* RECORDS *
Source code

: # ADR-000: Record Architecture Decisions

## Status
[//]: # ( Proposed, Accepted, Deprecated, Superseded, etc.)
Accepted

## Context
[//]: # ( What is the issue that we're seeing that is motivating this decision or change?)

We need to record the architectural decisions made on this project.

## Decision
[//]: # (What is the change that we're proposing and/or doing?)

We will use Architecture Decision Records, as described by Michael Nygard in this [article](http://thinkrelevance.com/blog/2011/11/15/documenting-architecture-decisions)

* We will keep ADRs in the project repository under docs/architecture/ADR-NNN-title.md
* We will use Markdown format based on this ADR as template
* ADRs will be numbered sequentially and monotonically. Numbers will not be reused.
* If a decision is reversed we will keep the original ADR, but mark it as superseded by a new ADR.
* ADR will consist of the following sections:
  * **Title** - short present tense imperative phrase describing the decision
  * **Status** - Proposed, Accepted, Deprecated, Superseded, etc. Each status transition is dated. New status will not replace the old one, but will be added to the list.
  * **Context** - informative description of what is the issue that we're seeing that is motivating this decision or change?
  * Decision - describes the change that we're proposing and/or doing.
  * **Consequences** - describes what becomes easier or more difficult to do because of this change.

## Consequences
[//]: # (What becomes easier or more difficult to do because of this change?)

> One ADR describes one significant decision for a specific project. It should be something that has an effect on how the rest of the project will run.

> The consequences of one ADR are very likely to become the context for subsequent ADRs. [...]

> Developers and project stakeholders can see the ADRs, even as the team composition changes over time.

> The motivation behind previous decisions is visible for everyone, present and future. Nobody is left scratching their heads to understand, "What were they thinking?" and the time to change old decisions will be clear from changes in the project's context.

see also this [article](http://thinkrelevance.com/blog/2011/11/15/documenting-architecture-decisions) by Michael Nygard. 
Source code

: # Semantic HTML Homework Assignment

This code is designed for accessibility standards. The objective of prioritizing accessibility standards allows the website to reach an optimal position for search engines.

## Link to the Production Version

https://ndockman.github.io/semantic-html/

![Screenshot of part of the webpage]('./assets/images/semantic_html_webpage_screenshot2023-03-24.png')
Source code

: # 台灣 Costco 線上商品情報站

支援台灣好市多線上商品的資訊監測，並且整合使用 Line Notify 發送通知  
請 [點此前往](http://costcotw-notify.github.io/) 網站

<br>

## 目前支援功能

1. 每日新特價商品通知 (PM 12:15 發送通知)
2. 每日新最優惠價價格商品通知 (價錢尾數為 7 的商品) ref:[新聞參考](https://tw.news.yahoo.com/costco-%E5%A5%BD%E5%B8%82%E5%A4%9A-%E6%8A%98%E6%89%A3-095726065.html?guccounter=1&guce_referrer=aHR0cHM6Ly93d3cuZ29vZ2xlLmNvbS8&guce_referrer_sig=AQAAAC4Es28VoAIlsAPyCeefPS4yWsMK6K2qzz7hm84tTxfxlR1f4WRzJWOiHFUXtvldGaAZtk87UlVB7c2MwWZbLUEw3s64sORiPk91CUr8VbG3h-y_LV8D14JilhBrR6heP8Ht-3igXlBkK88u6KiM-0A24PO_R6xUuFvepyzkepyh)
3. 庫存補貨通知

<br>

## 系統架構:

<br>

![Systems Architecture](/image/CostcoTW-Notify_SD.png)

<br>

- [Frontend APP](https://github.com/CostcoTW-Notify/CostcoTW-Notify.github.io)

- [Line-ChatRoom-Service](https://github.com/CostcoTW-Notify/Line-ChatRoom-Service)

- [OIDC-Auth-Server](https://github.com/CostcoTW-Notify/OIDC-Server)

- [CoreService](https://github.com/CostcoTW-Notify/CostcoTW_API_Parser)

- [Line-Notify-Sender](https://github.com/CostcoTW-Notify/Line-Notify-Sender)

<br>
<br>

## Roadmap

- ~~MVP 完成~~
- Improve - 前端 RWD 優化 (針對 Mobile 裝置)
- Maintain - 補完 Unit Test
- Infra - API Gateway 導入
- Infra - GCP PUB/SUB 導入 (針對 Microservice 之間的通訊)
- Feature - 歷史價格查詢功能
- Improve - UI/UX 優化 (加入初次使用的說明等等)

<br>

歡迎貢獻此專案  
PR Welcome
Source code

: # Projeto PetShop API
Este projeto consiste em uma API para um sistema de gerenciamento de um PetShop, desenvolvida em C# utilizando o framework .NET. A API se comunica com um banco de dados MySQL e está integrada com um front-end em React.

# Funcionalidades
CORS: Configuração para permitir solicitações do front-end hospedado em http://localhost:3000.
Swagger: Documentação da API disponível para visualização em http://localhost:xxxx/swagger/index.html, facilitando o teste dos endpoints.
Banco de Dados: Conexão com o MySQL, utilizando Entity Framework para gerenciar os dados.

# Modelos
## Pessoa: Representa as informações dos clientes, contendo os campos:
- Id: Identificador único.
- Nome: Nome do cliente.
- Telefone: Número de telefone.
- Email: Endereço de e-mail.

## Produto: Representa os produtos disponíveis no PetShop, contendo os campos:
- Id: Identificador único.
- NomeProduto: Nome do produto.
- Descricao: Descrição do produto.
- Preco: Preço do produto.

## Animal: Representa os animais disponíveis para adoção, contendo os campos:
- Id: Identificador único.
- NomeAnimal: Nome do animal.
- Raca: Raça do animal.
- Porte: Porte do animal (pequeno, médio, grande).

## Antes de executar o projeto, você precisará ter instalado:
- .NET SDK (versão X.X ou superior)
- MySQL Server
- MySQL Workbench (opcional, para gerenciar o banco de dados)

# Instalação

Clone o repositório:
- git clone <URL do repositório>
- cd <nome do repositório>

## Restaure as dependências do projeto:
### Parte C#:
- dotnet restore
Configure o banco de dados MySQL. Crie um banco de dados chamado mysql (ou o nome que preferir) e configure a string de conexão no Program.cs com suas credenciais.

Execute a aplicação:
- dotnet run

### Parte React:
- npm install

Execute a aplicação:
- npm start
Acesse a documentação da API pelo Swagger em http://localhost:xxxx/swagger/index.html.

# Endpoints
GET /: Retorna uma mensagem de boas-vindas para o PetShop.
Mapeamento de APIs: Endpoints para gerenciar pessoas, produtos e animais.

* EXERCISE PROMPT *
All of the data is to be transcribed exactly as written.

* TASK OUTPUT *
Source code

: # ADR-000: Record Architecture Decisions

## Status
[//]: # ( Proposed, Accepted, Deprecated, Superseded, etc.)
Accepted

## Context
[//]: # ( What is the issue that we're seeing that is motivating this decision or change?)

We need to record the architectural decisions made on this project.

## Decision
[//]: # (What is the change that we're proposing and/or doing?)

We will use Architecture Decision Records, as described by Michael Nygard in this [article](http://thinkrelevance.com/blog/2011/11/15/documenting-architecture-decisions)

* We will keep ADRs in the project repository under docs/architecture/ADR-NNN-title.md
* We will use Markdown format based on this ADR as template
* ADRs will be numbered sequentially and monotonically. Numbers will not be reused.
* If a decision is reversed we will keep the original ADR, but mark it as superseded by a new ADR.
* ADR will consist of the following sections:
  * **Title** - short present tense imperative phrase describing the decision
  * **Status** - Proposed, Accepted, Deprecated, Superseded, etc. Each status transition is dated. New status will not replace the old one, but will be added to the list.
  * **Context** - informative description of what is the issue that we're seeing that is motivating this decision or change?
  * Decision - describes the change that we're proposing and/or doing.
  * **Consequences** - describes what becomes easier or more difficult to do because of this change.

## Consequences
[//]: # (What becomes easier or more difficult to do because of this change?)

> One ADR describes one significant decision for a specific project. It should be something that has an effect on how the rest of the project will run.

> The consequences of one ADR are very likely to become the context for subsequent ADRs. [...]

> Developers and project stakeholders can see the ADRs, even as the team composition changes over time.

> The motivation behind previous decisions is visible for everyone, present and future. Nobody is left scratching their heads to understand, "What were they thinking?" and the time to change old decisions will be clear from changes in the project's context.

see also this [article](http://thinkrelevance.com/blog/2011/11/15/documenting-architecture-decisions) by Michael Nygard. 
Source code

: # Semantic HTML Homework Assignment

This code is designed for accessibility standards. The objective of prioritizing accessibility standards allows the website to reach an optimal position for search engines.

## Link to the Production Version

https://ndockman.github.io/semantic-html/

![Screenshot of part of the webpage]('./assets/images/semantic_html_webpage_screenshot2023-03-24.png')
Source code

: # 台灣 Costco 線上商品情報站

支援台灣好市多線上商品的資訊監測，並且整合使用 Line Notify 發送通知  
請 [點此前往](http://costcotw-notify.github.io/) 網站

<br>

## 目前支援功能

1. 每日新特價商品通知 (PM 12:15 發送通知)
2. 每日新最優惠價價格商品通知 (價錢尾數為 7 的商品) ref:[新聞參考](https://tw.news.yahoo.com/costco-%E5%A5%BD%E5%B8%82%E5%A4%9A-%E6%8A%98%E6%89%A3-095726065.html?guccounter=1&guce_referrer=aHR0cHM6Ly93d3cuZ29vZ2xlLmNvbS8&guce_referrer_sig=AQAAAC4Es28VoAIlsAPyCeefPS4yWsMK6K2qzz7hm84tTxfxlR1f4WRzJWOiHFUXtvldGaAZtk87UlVB7c2MwWZbLUEw3s64sORiPk91CUr8VbG3h-y_LV8D14JilhBrR6heP8Ht-3igXlBkK88u6KiM-0A24PO_R6xUuFvepyzkepyh)
3. 庫存補貨通知

<br>

## 系統架構:

<br>

![Systems Architecture](/image/CostcoTW-Notify_SD.png)

<br>

- [Frontend APP](https://github.com/CostcoTW-Notify/CostcoTW-Notify.github.io)

- [Line-ChatRoom-Service](https://github.com/CostcoTW-Notify/Line-ChatRoom-Service)

- [OIDC-Auth-Server](https://github.com/CostcoTW-Notify/OIDC-Server)

- [CoreService](https://github.com/CostcoTW-Notify/CostcoTW_API_Parser)

- [Line-Notify-Sender](https://github.com/CostcoTW-Notify/Line-Notify-Sender)

<br>
<br>

## Roadmap

- ~~MVP 完成~~
- Improve - 前端 RWD 優化 (針對 Mobile 裝置)
- Maintain - 補完 Unit Test
- Infra - API Gateway 導入
- Infra - GCP PUB/SUB 導入 (針對 Microservice 之間的通訊)
- Feature - 歷史價格查詢功能
- Improve - UI/UX 優化 (加入初次使用的說明等等)

<br>

歡迎貢獻此專案  
PR Welcome
Source code

: # Projeto PetShop API
Este projeto consiste em uma API para um sistema de gerenciamento de um PetShop, desenvolvida em C# utilizando o framework .NET. A API se comunica com um banco de dados MySQL e está integrada com um front-end em React.

# Funcionalidades
CORS: Configuração para permitir solicitações do front-end hospedado em http://localhost:3000.
Swagger: Documentação da API disponível para visualização em http://localhost:xxxx/swagger/index.html, facilitando o teste dos endpoints.
Banco de Dados: Conexão com o MySQL, utilizando Entity Framework para gerenciar os dados.

# Modelos
## Pessoa: Representa as informações dos clientes, contendo os campos:
- Id: Identificador único.
- Nome: Nome do cliente.
- Telefone: Número de telefone.
- Email: Endereço de e-mail.

## Produto: Representa os produtos disponíveis no PetShop, contendo os campos:
- Id: Identificador único.
- NomeProduto: Nome do produto.
- Descricao: Descrição do produto.
- Preco: Preço do produto.

## Animal: Representa os animais disponíveis para adoção, contendo os campos:
- Id: Identificador único.
- NomeAnimal: Nome do animal.
- Raca: Raça do animal.
- Porte: Porte do animal (pequeno, médio, grande).

## Antes de executar o projeto, você precisará ter instalado:
- .NET SDK (versão X.X ou superior)
- MySQL Server
- MySQL Workbench (opcional, para gerenciar o banco de dados)

# Instalação

Clone o repositório:
- git clone <URL do repositório>
- cd <nome do repositório>

## Restaure as dependências do projeto:
### Parte C#:
- dotnet restore
Configure o banco de dados MySQL. Crie um banco de dados chamado mysql (ou o nome que preferir) e configure a string de conexão no Program.cs com suas credenciais.

Execute a aplicação:
- dotnet run

### Parte React:
- npm install

Execute a aplicação:
- npm start
Acesse a documentação da API pelo Swagger em http://localhost:xxxx/swagger/index.html.

# Endpoints
GET /: Retorna uma mensagem de boas-vindas para o PetShop.
Mapeamento de APIs: Endpoints para gerenciar pessoas, produtos e animais.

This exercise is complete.